== WHAT THE TASK ASKS ==
Every line of the entries below from the one containing "geschwächt." to the one containing "Dabei werden die", both ends included, must be written out exactly. No other line belongs in the answer.

[[ EXTRACTED ENTRIES, beginning ]]

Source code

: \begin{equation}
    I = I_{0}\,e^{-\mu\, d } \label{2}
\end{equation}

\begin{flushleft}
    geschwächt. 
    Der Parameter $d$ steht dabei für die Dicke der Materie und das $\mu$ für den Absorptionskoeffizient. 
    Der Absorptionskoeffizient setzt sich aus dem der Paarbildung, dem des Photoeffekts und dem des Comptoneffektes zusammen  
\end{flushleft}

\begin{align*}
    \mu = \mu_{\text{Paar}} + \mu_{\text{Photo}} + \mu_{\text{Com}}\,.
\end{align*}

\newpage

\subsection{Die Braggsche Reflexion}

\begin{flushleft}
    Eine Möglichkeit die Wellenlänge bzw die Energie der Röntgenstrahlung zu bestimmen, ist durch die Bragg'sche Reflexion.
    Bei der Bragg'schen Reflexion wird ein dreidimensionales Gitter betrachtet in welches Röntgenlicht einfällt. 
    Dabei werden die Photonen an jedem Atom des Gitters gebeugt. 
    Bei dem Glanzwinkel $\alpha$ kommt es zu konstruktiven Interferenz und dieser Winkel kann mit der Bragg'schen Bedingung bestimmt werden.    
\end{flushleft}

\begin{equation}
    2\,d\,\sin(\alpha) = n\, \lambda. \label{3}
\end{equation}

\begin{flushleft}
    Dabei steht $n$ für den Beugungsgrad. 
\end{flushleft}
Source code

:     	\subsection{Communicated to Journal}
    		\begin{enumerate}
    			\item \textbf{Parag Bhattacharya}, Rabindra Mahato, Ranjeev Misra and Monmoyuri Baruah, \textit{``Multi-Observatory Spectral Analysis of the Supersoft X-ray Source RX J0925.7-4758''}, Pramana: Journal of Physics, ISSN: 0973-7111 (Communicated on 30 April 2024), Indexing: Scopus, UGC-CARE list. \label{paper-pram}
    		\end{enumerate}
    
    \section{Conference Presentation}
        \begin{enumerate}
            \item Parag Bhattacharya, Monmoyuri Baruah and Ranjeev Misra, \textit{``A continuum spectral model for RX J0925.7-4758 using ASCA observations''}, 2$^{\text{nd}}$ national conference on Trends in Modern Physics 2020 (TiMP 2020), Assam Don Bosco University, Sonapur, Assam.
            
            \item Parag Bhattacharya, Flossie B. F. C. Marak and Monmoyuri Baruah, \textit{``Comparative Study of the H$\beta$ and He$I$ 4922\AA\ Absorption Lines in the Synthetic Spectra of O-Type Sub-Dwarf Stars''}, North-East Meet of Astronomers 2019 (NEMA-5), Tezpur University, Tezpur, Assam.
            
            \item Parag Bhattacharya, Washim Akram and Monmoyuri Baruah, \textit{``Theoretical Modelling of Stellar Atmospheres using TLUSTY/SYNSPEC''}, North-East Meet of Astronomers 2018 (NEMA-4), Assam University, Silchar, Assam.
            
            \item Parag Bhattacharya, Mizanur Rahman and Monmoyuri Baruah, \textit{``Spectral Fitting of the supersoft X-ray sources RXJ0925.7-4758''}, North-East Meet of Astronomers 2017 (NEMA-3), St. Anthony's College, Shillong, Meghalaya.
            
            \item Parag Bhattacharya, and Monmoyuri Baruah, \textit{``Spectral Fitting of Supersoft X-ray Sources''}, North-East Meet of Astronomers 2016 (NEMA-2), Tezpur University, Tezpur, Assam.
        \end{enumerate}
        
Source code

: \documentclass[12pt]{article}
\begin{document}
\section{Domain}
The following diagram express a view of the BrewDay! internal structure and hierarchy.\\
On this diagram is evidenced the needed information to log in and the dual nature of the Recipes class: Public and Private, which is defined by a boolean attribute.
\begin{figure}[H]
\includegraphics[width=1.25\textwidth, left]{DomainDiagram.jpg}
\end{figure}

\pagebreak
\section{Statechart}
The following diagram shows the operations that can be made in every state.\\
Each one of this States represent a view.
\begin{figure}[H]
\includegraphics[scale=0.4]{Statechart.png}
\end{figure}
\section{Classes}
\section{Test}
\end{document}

[[ EXTRACTED ENTRIES, end ]]

== SOLUTION TO THE EXERCISE ==
    geschwächt. 
    Der Parameter $d$ steht dabei für die Dicke der Materie und das $\mu$ für den Absorptionskoeffizient. 
    Der Absorptionskoeffizient setzt sich aus dem der Paarbildung, dem des Photoeffekts und dem des Comptoneffektes zusammen  
\end{flushleft}

\begin{align*}
    \mu = \mu_{\text{Paar}} + \mu_{\text{Photo}} + \mu_{\text{Com}}\,.
\end{align*}

\newpage

\subsection{Die Braggsche Reflexion}

\begin{flushleft}
    Eine Möglichkeit die Wellenlänge bzw die Energie der Röntgenstrahlung zu bestimmen, ist durch die Bragg'sche Reflexion.
    Bei der Bragg'schen Reflexion wird ein dreidimensionales Gitter betrachtet in welches Röntgenlicht einfällt. 
    Dabei werden die Photonen an jedem Atom des Gitters gebeugt. 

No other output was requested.